ASSIGNED TASK | For the data below, give again exactly the lines from the one containing "5.수평선 작성가능 _,*,-등을" through the one containing "## 📈 Github Stats", both ends included, and no others.

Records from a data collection

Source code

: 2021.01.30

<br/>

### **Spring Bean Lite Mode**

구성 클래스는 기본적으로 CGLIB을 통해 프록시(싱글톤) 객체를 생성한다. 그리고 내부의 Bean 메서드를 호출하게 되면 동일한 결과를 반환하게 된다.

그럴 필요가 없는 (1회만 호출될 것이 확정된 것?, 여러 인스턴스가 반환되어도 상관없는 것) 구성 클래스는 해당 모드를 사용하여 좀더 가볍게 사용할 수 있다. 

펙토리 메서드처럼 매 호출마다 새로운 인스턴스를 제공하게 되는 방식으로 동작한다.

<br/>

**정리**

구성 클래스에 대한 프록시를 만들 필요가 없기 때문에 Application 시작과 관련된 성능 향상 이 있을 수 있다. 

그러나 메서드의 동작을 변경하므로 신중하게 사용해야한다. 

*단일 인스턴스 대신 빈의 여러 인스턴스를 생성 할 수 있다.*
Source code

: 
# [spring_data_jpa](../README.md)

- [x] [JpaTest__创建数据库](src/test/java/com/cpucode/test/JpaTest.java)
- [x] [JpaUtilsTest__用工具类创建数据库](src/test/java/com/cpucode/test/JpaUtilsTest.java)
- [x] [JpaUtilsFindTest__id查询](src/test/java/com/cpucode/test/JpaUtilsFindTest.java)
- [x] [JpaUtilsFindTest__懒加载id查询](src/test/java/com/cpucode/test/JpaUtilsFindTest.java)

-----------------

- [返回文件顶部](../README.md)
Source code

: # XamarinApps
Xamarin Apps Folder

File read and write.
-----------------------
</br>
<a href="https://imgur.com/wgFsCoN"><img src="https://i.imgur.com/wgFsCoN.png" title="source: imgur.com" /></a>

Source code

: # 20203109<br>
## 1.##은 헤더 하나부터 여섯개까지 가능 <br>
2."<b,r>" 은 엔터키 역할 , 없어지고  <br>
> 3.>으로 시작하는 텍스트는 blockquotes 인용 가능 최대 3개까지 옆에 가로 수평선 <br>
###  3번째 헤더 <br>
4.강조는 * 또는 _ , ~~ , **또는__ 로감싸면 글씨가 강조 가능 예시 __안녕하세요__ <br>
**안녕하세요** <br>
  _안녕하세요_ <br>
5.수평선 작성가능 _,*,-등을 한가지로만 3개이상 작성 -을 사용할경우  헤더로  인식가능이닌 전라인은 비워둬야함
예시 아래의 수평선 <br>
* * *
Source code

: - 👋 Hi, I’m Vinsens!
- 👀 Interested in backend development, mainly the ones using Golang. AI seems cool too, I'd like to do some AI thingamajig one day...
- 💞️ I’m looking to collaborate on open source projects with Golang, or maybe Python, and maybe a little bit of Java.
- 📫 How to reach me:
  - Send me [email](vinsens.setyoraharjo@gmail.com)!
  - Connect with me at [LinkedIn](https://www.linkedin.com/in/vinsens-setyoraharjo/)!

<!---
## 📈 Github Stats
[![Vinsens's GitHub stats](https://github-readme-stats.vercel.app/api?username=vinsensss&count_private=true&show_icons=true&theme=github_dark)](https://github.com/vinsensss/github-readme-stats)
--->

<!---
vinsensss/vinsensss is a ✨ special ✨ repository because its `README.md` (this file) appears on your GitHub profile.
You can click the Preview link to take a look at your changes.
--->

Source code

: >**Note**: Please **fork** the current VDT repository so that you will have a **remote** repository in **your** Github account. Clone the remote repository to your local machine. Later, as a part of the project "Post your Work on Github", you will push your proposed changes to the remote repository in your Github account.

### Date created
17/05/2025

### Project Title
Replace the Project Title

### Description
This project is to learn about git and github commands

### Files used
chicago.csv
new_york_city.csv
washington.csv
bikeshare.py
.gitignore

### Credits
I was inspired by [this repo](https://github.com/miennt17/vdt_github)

YOUR RESPONSE |
5.수평선 작성가능 _,*,-등을 한가지로만 3개이상 작성 -을 사용할경우  헤더로  인식가능이닌 전라인은 비워둬야함
예시 아래의 수평선 <br>
* * *
Source code

: - 👋 Hi, I’m Vinsens!
- 👀 Interested in backend development, mainly the ones using Golang. AI seems cool too, I'd like to do some AI thingamajig one day...
- 💞️ I’m looking to collaborate on open source projects with Golang, or maybe Python, and maybe a little bit of Java.
- 📫 How to reach me:
  - Send me [email](vinsens.setyoraharjo@gmail.com)!
  - Connect with me at [LinkedIn](https://www.linkedin.com/in/vinsens-setyoraharjo/)!

<!---
## 📈 Github Stats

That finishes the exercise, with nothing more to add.